Pete read the report, much of it being news to him. Still, he found nothing to contradict what little Arnesto had told him aside from Huntley’s speculation which he didn’t trust anyway.

“Seventeen people died in the blast,” Huntley said, “most of them federal agents. If he had given them just a little more notice… But Arnesto has proven himself to be reckless. Here’s one question I would love to have answered: What was he doing there?”

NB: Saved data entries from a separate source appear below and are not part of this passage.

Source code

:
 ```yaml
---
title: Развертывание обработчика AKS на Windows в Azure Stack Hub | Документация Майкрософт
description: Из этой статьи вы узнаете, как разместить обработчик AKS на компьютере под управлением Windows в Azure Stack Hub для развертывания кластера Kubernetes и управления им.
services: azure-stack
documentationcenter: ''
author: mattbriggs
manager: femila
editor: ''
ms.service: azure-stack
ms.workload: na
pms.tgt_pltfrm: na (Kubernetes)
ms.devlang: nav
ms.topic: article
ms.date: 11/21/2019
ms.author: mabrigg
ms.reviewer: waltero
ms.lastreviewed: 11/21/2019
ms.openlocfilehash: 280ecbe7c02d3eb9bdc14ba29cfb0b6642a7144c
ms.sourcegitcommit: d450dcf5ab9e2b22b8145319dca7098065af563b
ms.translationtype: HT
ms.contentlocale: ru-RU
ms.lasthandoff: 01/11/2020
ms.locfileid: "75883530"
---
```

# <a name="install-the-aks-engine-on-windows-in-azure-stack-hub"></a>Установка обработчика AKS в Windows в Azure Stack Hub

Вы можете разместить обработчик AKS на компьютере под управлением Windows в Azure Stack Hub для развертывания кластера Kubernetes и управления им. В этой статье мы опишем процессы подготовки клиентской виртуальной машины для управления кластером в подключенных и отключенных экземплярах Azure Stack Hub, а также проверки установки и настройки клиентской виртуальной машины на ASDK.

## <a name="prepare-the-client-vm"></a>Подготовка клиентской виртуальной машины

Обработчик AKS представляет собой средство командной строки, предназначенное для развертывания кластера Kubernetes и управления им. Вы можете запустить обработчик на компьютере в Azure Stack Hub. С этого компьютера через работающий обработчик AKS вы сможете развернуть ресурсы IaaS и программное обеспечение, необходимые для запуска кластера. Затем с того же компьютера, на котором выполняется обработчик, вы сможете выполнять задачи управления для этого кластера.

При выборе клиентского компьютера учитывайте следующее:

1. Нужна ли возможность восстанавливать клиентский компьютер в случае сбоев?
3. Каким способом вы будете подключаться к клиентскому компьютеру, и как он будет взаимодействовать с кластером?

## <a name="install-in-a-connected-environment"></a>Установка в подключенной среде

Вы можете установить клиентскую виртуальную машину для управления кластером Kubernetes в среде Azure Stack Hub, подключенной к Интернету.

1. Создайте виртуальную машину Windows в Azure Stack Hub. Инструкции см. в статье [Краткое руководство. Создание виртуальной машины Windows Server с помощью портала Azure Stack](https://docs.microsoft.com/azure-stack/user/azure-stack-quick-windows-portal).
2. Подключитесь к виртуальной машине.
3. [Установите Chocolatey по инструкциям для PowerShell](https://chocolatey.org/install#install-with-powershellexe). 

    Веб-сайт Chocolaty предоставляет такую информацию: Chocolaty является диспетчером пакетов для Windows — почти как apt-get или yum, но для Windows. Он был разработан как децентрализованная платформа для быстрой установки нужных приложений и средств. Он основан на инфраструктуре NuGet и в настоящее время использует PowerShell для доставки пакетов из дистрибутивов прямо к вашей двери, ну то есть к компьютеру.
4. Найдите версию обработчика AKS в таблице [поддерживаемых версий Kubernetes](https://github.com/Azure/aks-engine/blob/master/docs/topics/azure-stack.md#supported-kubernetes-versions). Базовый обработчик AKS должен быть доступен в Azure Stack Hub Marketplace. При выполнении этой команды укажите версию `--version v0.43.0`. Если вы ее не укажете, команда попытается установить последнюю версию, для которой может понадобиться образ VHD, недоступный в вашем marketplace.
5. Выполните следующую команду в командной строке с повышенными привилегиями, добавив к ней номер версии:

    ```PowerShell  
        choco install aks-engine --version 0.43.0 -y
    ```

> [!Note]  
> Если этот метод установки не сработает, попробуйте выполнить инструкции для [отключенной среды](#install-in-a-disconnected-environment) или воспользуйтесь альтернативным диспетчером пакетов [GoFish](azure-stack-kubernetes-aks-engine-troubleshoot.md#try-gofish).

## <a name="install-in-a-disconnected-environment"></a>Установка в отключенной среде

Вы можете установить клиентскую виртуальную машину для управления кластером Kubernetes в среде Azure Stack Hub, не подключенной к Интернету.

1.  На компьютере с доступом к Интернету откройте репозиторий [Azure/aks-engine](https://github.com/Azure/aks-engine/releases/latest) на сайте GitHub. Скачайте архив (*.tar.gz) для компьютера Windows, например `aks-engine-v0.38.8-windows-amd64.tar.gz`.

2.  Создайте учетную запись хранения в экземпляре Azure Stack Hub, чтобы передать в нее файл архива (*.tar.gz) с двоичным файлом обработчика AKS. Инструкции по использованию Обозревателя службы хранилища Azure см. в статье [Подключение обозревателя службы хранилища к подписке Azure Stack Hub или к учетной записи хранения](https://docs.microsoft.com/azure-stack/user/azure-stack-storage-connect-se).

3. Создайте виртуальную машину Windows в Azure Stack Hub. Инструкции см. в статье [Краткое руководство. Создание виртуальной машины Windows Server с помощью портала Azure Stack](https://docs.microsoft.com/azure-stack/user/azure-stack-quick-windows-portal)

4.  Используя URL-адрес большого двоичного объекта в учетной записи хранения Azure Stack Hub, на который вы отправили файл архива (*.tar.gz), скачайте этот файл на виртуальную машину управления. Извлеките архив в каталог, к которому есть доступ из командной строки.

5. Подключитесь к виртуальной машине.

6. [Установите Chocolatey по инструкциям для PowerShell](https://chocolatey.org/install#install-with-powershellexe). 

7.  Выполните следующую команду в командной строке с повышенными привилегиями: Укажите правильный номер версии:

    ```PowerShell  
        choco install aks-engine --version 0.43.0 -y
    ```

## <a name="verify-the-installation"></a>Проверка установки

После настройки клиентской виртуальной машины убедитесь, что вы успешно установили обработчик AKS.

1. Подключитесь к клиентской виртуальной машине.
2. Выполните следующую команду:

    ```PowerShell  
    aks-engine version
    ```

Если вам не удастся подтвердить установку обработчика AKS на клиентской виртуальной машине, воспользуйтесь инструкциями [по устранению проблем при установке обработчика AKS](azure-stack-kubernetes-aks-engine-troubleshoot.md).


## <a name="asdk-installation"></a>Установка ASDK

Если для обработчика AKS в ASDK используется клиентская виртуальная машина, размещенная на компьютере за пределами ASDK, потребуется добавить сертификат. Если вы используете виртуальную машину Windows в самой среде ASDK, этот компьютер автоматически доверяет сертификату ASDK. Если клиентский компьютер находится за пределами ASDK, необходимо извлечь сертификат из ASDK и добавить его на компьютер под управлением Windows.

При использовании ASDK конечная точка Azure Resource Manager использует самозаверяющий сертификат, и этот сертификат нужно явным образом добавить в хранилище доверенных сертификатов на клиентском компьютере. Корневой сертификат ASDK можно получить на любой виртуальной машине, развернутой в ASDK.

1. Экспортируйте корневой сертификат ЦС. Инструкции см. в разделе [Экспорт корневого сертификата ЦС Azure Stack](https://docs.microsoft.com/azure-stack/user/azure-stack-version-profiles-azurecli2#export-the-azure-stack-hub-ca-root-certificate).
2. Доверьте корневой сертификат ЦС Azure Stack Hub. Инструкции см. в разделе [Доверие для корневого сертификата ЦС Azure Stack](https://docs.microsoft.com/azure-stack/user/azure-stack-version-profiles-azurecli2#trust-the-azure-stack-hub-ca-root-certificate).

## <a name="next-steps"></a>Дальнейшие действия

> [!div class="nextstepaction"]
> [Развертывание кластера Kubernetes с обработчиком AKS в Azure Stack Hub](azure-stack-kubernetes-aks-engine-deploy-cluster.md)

“I am happy to answer that. He told me he was worried that his warning was going to be ignored. Again. He went there as a last resort to try to stop McVeigh himself. Run him off the road if necessary.”

“Mr. Morgan, does that sound like someone who has worked so hard to maintain his anonymity? Does that sound like Arnesto?”

Pete again looked at his interrogator and her lackeys. They all stared straight back, awaiting his response. Almost in a whisper, he said, “No, it doesn’t.”

“Was Arnesto working with McVeigh?”

“Oh, come on!” Pete said, jumping up and sending his chair wheeling backward a couple feet. “To what end?!”

“You said yourself, he felt the government was ignoring him. Maybe he wanted to send them a message then changed his mind at the last minute, or maybe it got out of hand, I don’t know. Did he and McVeigh ever have any contact?”

Pete walked to the window and looked outside. As much as he wanted to, he couldn’t avoid the question. “Yes. They spoke briefly in Waco two years earlier, during the siege. It was a chance encounter.”

“Ah, yes, Waco,” Huntley said as she opened up a different file. “Where Arnesto forged a disturbing recording in David Koresh’s voice, which he sent to two different news stations before leaving a third for the FBI. Again, Arnesto chooses the most reckless path.”

“It worked, didn’t it?”

“Did it? Several people still died. In the meantime, he meets McVeigh, they have a nice little chat about how much they hate the government, perhaps establish a partnership—”

Pete sighed and sat back in his chair. “At his worst, Arnesto’s actions were less reckless than your conjecture. I am cooperating with you, but I have to ask, how many more files do you have? Exactly how much more are we going to cover?”

“Mr. Morgan, I would suggest you cancel your appointments for the rest of the week and possibly the next.” As she said, this, the lackey on her right started pulling out boxes full of files from underneath the table and setting them on top. “We’ve only just begun.”

A Relaxing Conversation

Location: Unknown

Monday, April 29, 2013

Time: Unknown

The next day, Arnesto was brought back into the interrogation room where Whiteside was waiting for him.

“Good morning, Arnesto,” Whiteside said, holding up the L.A. riots flyer from the day before. “I thought we’d start at the beginning. April 29, 1992: the Los Angeles riots. I’m sure it’s not the beginning for you, but it’s the earliest we have anything on you. So far.

He read from the flyer. “‘If the officers who beat Rodney King are acquitted, the people may riot.’ Why didn’t you say, ‘…the people will riot?’ It’s more accurate, but I guess it also makes you sound more threatening. Were you afraid the people would take it as a call to arms? Or were you afraid that if you were caught, you would be charged with inciting the riot that nearly burned the city to the ground? Did you think that far ahead?”

After each question, he gave Arnesto time to respond, but Arnesto remained silent.

“Am I correct in assuming you’re not going to answer any of my questions? Alright, we’ll give you something to help loosen you up a bit.”

Two agents entered the room. One stood by as the other injected something into Arnesto’s arm. Arnesto never said a word and put up no resistance.

“Amobarbital,” Whiteside said. “Similar to Sodium Pentothal, though I couldn’t tell you their exact chemical compositions. I bet you could, though.

“Anyway, let’s get back to the riots. So, the night before, you stayed at that hotel, where you paid cash, but still gave them your license plate number, only with two of the digits transposed. You posted these flyers all over Koreatown, then got the hell out of town, went home, and watched the riots on television like everyone else as fifty-three people died. Did you feel that they brought it on themselves, that they deserved to die?”